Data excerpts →
########

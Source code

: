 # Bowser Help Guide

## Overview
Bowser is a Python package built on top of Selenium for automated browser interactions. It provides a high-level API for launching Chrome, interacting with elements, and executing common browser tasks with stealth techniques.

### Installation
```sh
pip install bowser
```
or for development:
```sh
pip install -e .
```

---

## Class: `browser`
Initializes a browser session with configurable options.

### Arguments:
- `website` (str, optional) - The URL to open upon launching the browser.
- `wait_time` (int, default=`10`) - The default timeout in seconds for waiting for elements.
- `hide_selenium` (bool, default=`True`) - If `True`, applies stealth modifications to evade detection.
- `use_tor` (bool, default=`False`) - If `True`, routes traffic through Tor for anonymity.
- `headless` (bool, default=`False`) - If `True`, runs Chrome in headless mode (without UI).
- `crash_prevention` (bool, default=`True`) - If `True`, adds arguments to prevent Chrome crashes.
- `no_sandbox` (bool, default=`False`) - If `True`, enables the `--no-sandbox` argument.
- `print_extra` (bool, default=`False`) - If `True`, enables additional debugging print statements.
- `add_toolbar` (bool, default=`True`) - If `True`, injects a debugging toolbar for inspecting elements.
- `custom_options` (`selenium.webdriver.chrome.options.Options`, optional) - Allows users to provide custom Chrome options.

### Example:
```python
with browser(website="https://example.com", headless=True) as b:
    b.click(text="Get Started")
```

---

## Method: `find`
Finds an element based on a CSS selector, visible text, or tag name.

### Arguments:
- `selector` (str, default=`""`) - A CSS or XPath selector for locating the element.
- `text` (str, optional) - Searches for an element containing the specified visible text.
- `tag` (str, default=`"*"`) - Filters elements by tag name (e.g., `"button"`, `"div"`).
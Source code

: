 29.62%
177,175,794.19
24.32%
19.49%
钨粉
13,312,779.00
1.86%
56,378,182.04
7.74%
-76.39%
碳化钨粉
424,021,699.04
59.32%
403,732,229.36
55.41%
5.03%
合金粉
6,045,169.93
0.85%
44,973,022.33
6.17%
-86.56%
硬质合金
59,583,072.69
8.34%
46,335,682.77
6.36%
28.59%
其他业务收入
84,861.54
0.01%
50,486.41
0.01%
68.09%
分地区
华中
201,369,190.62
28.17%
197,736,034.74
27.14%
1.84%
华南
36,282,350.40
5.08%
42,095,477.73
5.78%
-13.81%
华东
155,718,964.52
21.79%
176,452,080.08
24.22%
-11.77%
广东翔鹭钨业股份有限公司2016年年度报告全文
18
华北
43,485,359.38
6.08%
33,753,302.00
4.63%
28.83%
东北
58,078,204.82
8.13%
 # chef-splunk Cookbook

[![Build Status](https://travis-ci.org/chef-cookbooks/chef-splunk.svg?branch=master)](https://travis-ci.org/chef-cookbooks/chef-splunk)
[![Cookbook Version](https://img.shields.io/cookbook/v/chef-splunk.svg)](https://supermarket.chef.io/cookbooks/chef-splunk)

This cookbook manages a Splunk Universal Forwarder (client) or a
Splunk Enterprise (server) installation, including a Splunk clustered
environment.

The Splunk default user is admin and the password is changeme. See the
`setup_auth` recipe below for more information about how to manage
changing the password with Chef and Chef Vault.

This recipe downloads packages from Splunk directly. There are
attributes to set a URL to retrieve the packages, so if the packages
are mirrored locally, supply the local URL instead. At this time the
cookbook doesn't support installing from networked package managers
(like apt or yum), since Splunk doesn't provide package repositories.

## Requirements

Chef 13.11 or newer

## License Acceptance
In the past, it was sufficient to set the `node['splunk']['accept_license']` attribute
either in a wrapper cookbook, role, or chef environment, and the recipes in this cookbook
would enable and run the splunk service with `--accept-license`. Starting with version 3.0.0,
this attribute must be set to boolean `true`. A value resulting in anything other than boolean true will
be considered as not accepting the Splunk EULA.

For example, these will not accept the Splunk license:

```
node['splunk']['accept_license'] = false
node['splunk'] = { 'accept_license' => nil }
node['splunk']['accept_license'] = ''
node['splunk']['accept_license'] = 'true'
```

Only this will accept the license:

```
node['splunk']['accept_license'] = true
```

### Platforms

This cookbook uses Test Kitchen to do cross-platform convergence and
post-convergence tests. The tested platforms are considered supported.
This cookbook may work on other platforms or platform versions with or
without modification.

########

Task instructions →
Please write out the entries exactly, keeping every line intact.

Answer section →
Source code

: # Bowser Help Guide

## Overview
Bowser is a Python package built on top of Selenium for automated browser interactions. It provides a high-level API for launching Chrome, interacting with elements, and executing common browser tasks with stealth techniques.

### Installation
```sh
pip install bowser
```
or for development:
```sh
pip install -e .
```

---

## Class: `browser`
Initializes a browser session with configurable options.

### Arguments:
- `website` (str, optional) - The URL to open upon launching the browser.
- `wait_time` (int, default=`10`) - The default timeout in seconds for waiting for elements.
- `hide_selenium` (bool, default=`True`) - If `True`, applies stealth modifications to evade detection.
- `use_tor` (bool, default=`False`) - If `True`, routes traffic through Tor for anonymity.
- `headless` (bool, default=`False`) - If `True`, runs Chrome in headless mode (without UI).
- `crash_prevention` (bool, default=`True`) - If `True`, adds arguments to prevent Chrome crashes.
- `no_sandbox` (bool, default=`False`) - If `True`, enables the `--no-sandbox` argument.
- `print_extra` (bool, default=`False`) - If `True`, enables additional debugging print statements.
- `add_toolbar` (bool, default=`True`) - If `True`, injects a debugging toolbar for inspecting elements.
- `custom_options` (`selenium.webdriver.chrome.options.Options`, optional) - Allows users to provide custom Chrome options.

### Example:
```python
with browser(website="https://example.com", headless=True) as b:
    b.click(text="Get Started")
```

---

## Method: `find`
Finds an element based on a CSS selector, visible text, or tag name.

### Arguments:
- `selector` (str, default=`""`) - A CSS or XPath selector for locating the element.
- `text` (str, optional) - Searches for an element containing the specified visible text.
- `tag` (str, default=`"*"`) - Filters elements by tag name (e.g., `"button"`, `"div"`).
Source code

: 29.62%
177,175,794.19
24.32%
19.49%
钨粉
13,312,779.00
1.86%
56,378,182.04
7.74%
-76.39%
碳化钨粉
424,021,699.04
59.32%
403,732,229.36
55.41%
5.03%
合金粉
6,045,169.93
0.85%
44,973,022.33
6.17%
-86.56%
硬质合金
59,583,072.69
8.34%
46,335,682.77
6.36%
28.59%
其他业务收入
84,861.54
0.01%
50,486.41
0.01%
68.09%
分地区
华中
201,369,190.62
28.17%
197,736,034.74
27.14%
1.84%
华南
36,282,350.40
5.08%
42,095,477.73
5.78%
-13.81%
华东
155,718,964.52
21.79%
176,452,080.08
24.22%
-11.77%
广东翔鹭钨业股份有限公司2016年年度报告全文
18
华北
43,485,359.38
6.08%
33,753,302.00
4.63%
28.83%
东北
58,078,204.82
8.13%
 # chef-splunk Cookbook

[![Build Status](https://travis-ci.org/chef-cookbooks/chef-splunk.svg?branch=master)](https://travis-ci.org/chef-cookbooks/chef-splunk)
[![Cookbook Version](https://img.shields.io/cookbook/v/chef-splunk.svg)](https://supermarket.chef.io/cookbooks/chef-splunk)

This cookbook manages a Splunk Universal Forwarder (client) or a
Splunk Enterprise (server) installation, including a Splunk clustered
environment.

The Splunk default user is admin and the password is changeme. See the
`setup_auth` recipe below for more information about how to manage
changing the password with Chef and Chef Vault.

This recipe downloads packages from Splunk directly. There are
attributes to set a URL to retrieve the packages, so if the packages
are mirrored locally, supply the local URL instead. At this time the
cookbook doesn't support installing from networked package managers
(like apt or yum), since Splunk doesn't provide package repositories.

## Requirements

Chef 13.11 or newer

## License Acceptance
In the past, it was sufficient to set the `node['splunk']['accept_license']` attribute
either in a wrapper cookbook, role, or chef environment, and the recipes in this cookbook
would enable and run the splunk service with `--accept-license`. Starting with version 3.0.0,
this attribute must be set to boolean `true`. A value resulting in anything other than boolean true will
be considered as not accepting the Splunk EULA.

For example, these will not accept the Splunk license:

```
node['splunk']['accept_license'] = false
node['splunk'] = { 'accept_license' => nil }
node['splunk']['accept_license'] = ''
node['splunk']['accept_license'] = 'true'
```

Only this will accept the license:

```
node['splunk']['accept_license'] = true
```

### Platforms

This cookbook uses Test Kitchen to do cross-platform convergence and
post-convergence tests. The tested platforms are considered supported.
This cookbook may work on other platforms or platform versions with or
without modification.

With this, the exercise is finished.